What is Web Scraping?
Web scraping, sometimes called data scraping, data extraction, or web harvesting is merely the process of collecting data from websites and storing it on your local database or spreadsheets. Today, web scraping tools are necessary for the modern marketer.
For the uninitiated, web scraping may sound like one of these scary tech buzzwords, but it’s not that big a deal, technically speaking. To do any web scraping though, you need the right tools. Web scraping tools come in handy not only for recruitment purposes but also for marketing, finance, e-commerce, and many other industries.
The tools we are going to examine are scraping-bot.io,import.io, webscraper.io, and data-miner.io.
Before we move any further, I can hear you asking “Why should I spend my precious time learning how to web scrape”?
Keep reading to find
Why Learn Web Scraping?
Leads can be either direct customers or influencers who will help you represent your brand. You can search for leads by yourself, looking through websites and social media.
But all this research takes time. So what if you could leave this research to the machines while you were focusing on more on strategic and vital tasks?
Web scraping is the cutting-edge technology that is aimed to gather your leads’ contact information from millions of web pages within the shortest time.
This is an information age, and a lot of buyers base their judgment on online reviews. So, it is very important to find out what people say about your brand, your products, your services, and those of your competitors. Web scraping tools can help you gather all this data and help you know how to improve.
Price Comparison & Optimization
Aka spying on your competitors.
Usually, the biggest challenge for a small business is how to increase the prices without losing clients. However, without raising prices, it will be impossible to get more profit.
This is where you can use web scraping tools to increase profit:
– keep you informed of any competitors’ price changes to quickly react and optimize your prices.
– track the success of promotions and campaigns made by your competitors to know what works best.
First on our web scraping tools list is Import.io.
Import.io is an enterprise-ready platform that extracts and transforms data. With Import.io you can first extract the data you need, wrangle the data to the format you want and gain insight through data visualization. This tool allows people to convert unstructured web data into a structured format for use in Machine Learning, Artificial Intelligence, Retail Price Monitoring, Store Locators as well as academic and other research.
So how does web scraping work with this tool?
How it works
Step 1: First, find the page where your data is located. For instance, a product page on Amazon.com.
Step 2: Copy and paste the URL from that page into Import.io, to create an extractor that will attempt to get the right data.
Step 3: Click Go and Import.io will query the page. It will use machine learning to try to determine what data you want.
Step 4: Once it’s done, you can decide if the extracted data is what you need. In this case, we want to extract the images as well as the product names and prices into columns. We trained the extractor by clicking on the top three items in each column, which then outlines all items belonging to that column in green.
Step 5: Import.io then populates the rest of the column for the product names and prices.
Step 6: Next, click on ‘Extract data from the website’.

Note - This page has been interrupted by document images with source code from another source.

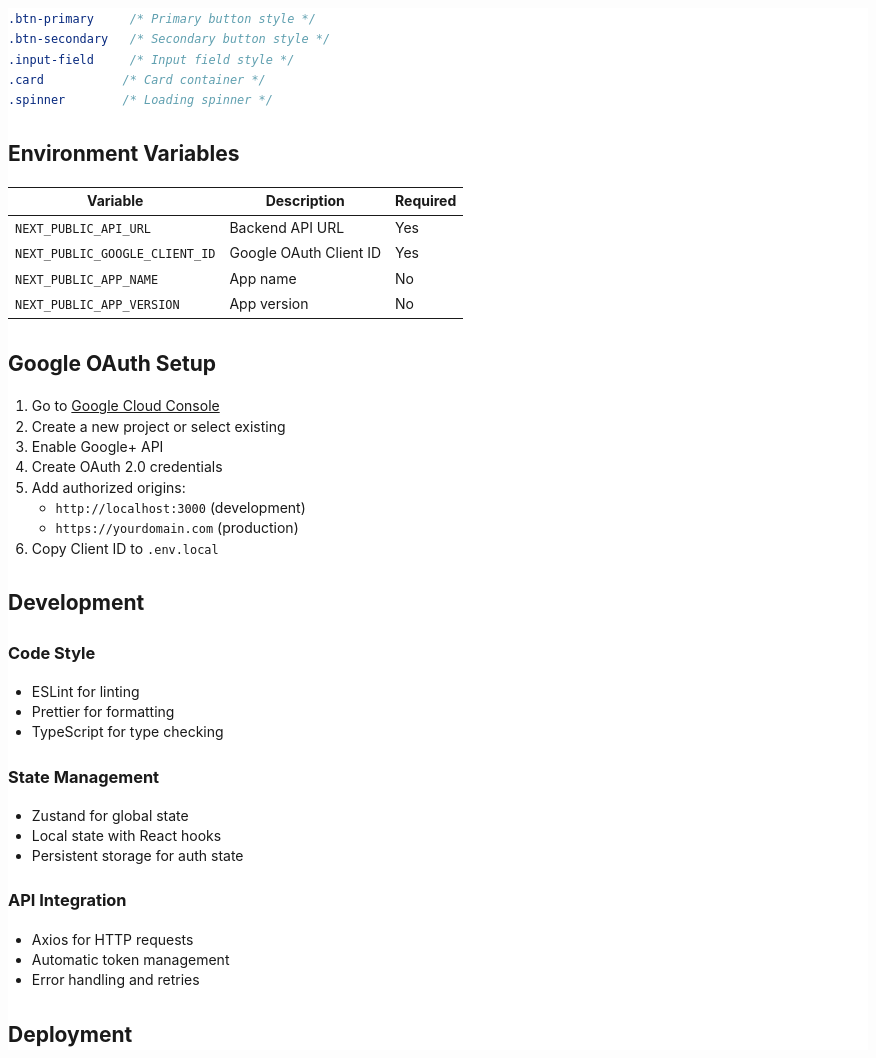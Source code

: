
 ```css
.btn-primary     /* Primary button style */
.btn-secondary   /* Secondary button style */
.input-field     /* Input field style */
.card           /* Card container */
.spinner        /* Loading spinner */
```

## Environment Variables

| Variable | Description | Required |
|----------|-------------|----------|
| `NEXT_PUBLIC_API_URL` | Backend API URL | Yes |
| `NEXT_PUBLIC_GOOGLE_CLIENT_ID` | Google OAuth Client ID | Yes |
| `NEXT_PUBLIC_APP_NAME` | App name | No |
| `NEXT_PUBLIC_APP_VERSION` | App version | No |

## Google OAuth Setup

1. Go to [Google Cloud Console](https://console.cloud.google.com/)
2. Create a new project or select existing
3. Enable Google+ API
4. Create OAuth 2.0 credentials
5. Add authorized origins:
   - `http://localhost:3000` (development)
   - `https://yourdomain.com` (production)
6. Copy Client ID to `.env.local`

## Development

### Code Style

- ESLint for linting
- Prettier for formatting
- TypeScript for type checking

### State Management

- Zustand for global state
- Local state with React hooks
- Persistent storage for auth state

### API Integration

- Axios for HTTP requests
- Automatic token management
- Error handling and retries

## Deployment

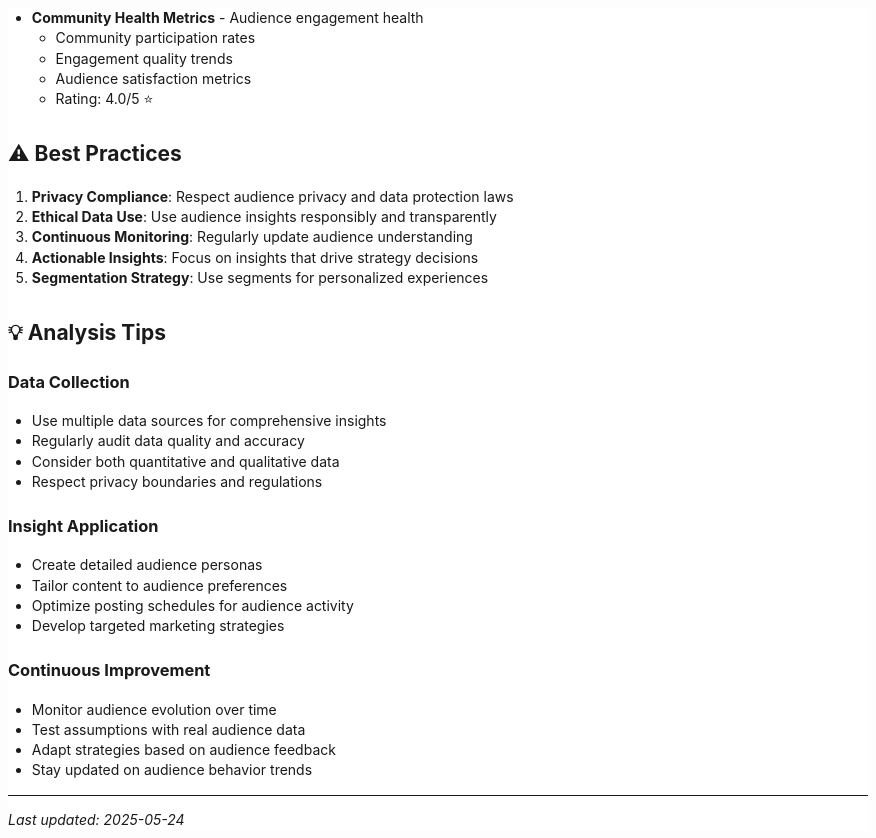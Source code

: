 - **Community Health Metrics** - Audience engagement health
  - Community participation rates
  - Engagement quality trends
  - Audience satisfaction metrics
  - Rating: 4.0/5 ⭐

## ⚠️ Best Practices

1. **Privacy Compliance**: Respect audience privacy and data protection laws
2. **Ethical Data Use**: Use audience insights responsibly and transparently
3. **Continuous Monitoring**: Regularly update audience understanding
4. **Actionable Insights**: Focus on insights that drive strategy decisions
5. **Segmentation Strategy**: Use segments for personalized experiences

## 💡 Analysis Tips

### Data Collection
- Use multiple data sources for comprehensive insights
- Regularly audit data quality and accuracy
- Consider both quantitative and qualitative data
- Respect privacy boundaries and regulations

### Insight Application
- Create detailed audience personas
- Tailor content to audience preferences
- Optimize posting schedules for audience activity
- Develop targeted marketing strategies

### Continuous Improvement
- Monitor audience evolution over time
- Test assumptions with real audience data
- Adapt strategies based on audience feedback
- Stay updated on audience behavior trends

---

*Last updated: 2025-05-24*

Step 7: Import.io has detected that the product listing data spans more than one page, so you can add as many pages as needed to ensure that you get every product in this category into your spreadsheet.
Step 8: Now, you can download the images, product names, and prices.

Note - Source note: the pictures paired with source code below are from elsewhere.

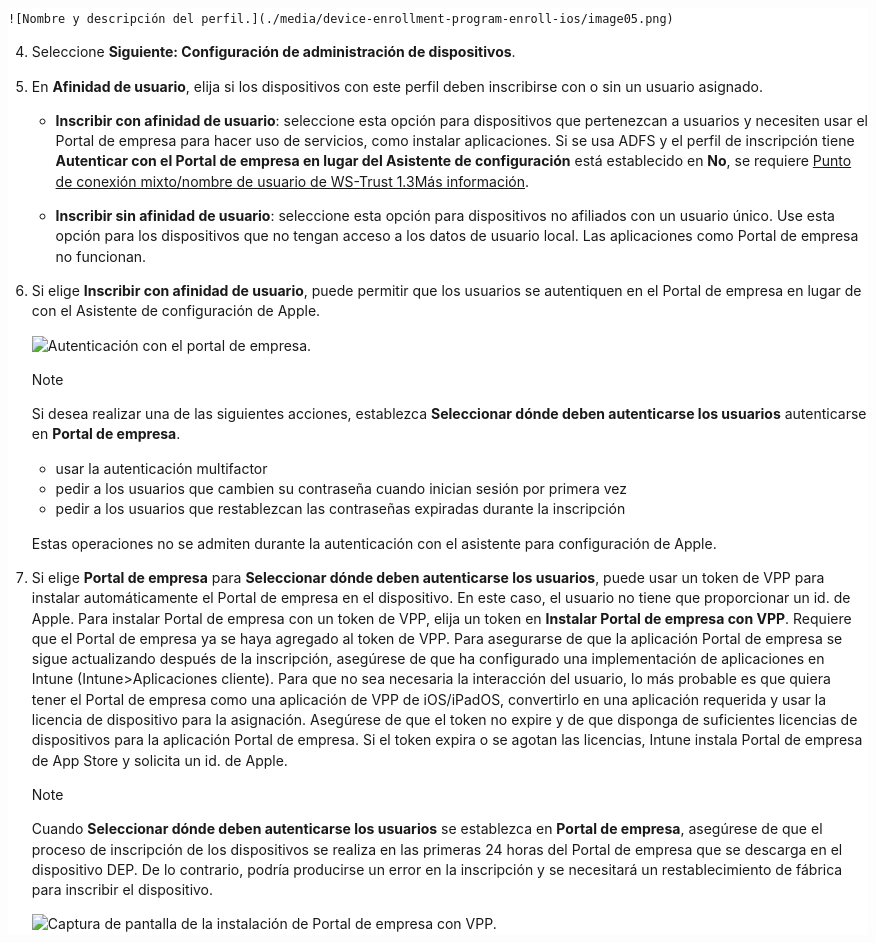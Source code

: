     ![Nombre y descripción del perfil.](./media/device-enrollment-program-enroll-ios/image05.png)

4. Seleccione **Siguiente: Configuración de administración de dispositivos**.

5. En **Afinidad de usuario**, elija si los dispositivos con este perfil deben inscribirse con o sin un usuario asignado.
    - **Inscribir con afinidad de usuario**: seleccione esta opción para dispositivos que pertenezcan a usuarios y necesiten usar el Portal de empresa para hacer uso de servicios, como instalar aplicaciones. Si se usa ADFS y el perfil de inscripción tiene **Autenticar con el Portal de empresa en lugar del Asistente de configuración** está establecido en **No**, se requiere [Punto de conexión mixto/nombre de usuario de WS-Trust 1.3](https://technet.microsoft.com/library/adfs2-help-endpoints)[Más información](https://technet.microsoft.com/itpro/powershell/windows/adfs/get-adfsendpoint).

    - **Inscribir sin afinidad de usuario**: seleccione esta opción para dispositivos no afiliados con un usuario único. Use esta opción para los dispositivos que no tengan acceso a los datos de usuario local. Las aplicaciones como Portal de empresa no funcionan.

5. Si elige **Inscribir con afinidad de usuario**, puede permitir que los usuarios se autentiquen en el Portal de empresa en lugar de con el Asistente de configuración de Apple.

    ![Autenticación con el portal de empresa.](./media/device-enrollment-program-enroll-ios/authenticatewithcompanyportal.png)

    > [!NOTE]
    > Si desea realizar una de las siguientes acciones, establezca **Seleccionar dónde deben autenticarse los usuarios**  autenticarse en **Portal de empresa**.
    >    - usar la autenticación multifactor
    >    - pedir a los usuarios que cambien su contraseña cuando inician sesión por primera vez
    >    - pedir a los usuarios que restablezcan las contraseñas expiradas durante la inscripción
    >
    > Estas operaciones no se admiten durante la autenticación con el asistente para configuración de Apple.

6. Si elige **Portal de empresa** para **Seleccionar dónde deben autenticarse los usuarios**, puede usar un token de VPP para instalar automáticamente el Portal de empresa en el dispositivo. En este caso, el usuario no tiene que proporcionar un id. de Apple. Para instalar Portal de empresa con un token de VPP, elija un token en **Instalar Portal de empresa con VPP**. Requiere que el Portal de empresa ya se haya agregado al token de VPP. Para asegurarse de que la aplicación Portal de empresa se sigue actualizando después de la inscripción, asegúrese de que ha configurado una implementación de aplicaciones en Intune (Intune>Aplicaciones cliente). Para que no sea necesaria la interacción del usuario, lo más probable es que quiera tener el Portal de empresa como una aplicación de VPP de iOS/iPadOS, convertirlo en una aplicación requerida y usar la licencia de dispositivo para la asignación. Asegúrese de que el token no expire y de que disponga de suficientes licencias de dispositivos para la aplicación Portal de empresa. Si el token expira o se agotan las licencias, Intune instala Portal de empresa de App Store y solicita un id. de Apple. 

    > [!NOTE]
    > Cuando **Seleccionar dónde deben autenticarse los usuarios**  se establezca en **Portal de empresa**, asegúrese de que el proceso de inscripción de los dispositivos se realiza en las primeras 24 horas del Portal de empresa que se descarga en el dispositivo DEP. De lo contrario, podría producirse un error en la inscripción y se necesitará un restablecimiento de fábrica para inscribir el dispositivo.
    
    ![Captura de pantalla de la instalación de Portal de empresa con VPP.](./media/device-enrollment-program-enroll-ios/install-cp-with-vpp.png)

Step 9: First, download the product name and price into an Excel spreadsheet.
Step 10: Next, download the images as files and you are ready to put them to good use!

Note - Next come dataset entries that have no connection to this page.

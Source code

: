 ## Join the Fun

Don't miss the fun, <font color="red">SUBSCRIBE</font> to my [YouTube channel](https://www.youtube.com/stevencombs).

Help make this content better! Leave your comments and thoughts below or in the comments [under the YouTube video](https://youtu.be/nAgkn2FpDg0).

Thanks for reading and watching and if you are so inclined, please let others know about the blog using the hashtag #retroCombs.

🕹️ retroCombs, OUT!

What else can you do with Import.Io?
What we just examined was how to transform a basic list page of data into a spreadsheet.
There’s much more you can do, such as:
- Link a listing page to data contained on the detail pages for each product.
- Schedule a ‘change report’ to run daily to track when prices change, or items are removed or added to the category.
- Compare product prices on Amazon to other online retailers, such as Walmart, Target, etc.
- Visualize the data in charts and graphs using Import.io Insights.
- Feed this data into your internal processes or analysis tools via the Import.io APIs.
Using the webscrape.io extension, you can create a plan (sitemap) about how a website should be inspected and what should be extracted. Using these sitemaps, Web Scraper will navigate the site accordingly and extract all data. Scraped data later can be exported as CSV.
In the demo below we will scrape the data from Macy’s website and export the data to a CSV file. We will concentrate on how to get product detail information from their Home category.
Let’s get started!
How it works
Step 1: You’ll need to download the Chrome browser if you don’t already have it along with WebScraper.io, which is a Chrome extension. After downloading the extension, you should see a spider web icon on the right side of the browser toolbar. If it isn’t there then, try restarting your browser.
Step 2: Select the hamburger menu at the far right side of your toolbar, go to “More Tools” and then select “Developer Tools”. This will open up a developer tools window at the bottom of the browser.
Step 3: Select “Web Scraper” from the developer tools and then select “Create new sitemap” from the options. The sitemap is the blueprint for how you want the scraper to navigate through the website and obtain the data you want. Give your sitemap a name along with the URL where you want the scraper to start.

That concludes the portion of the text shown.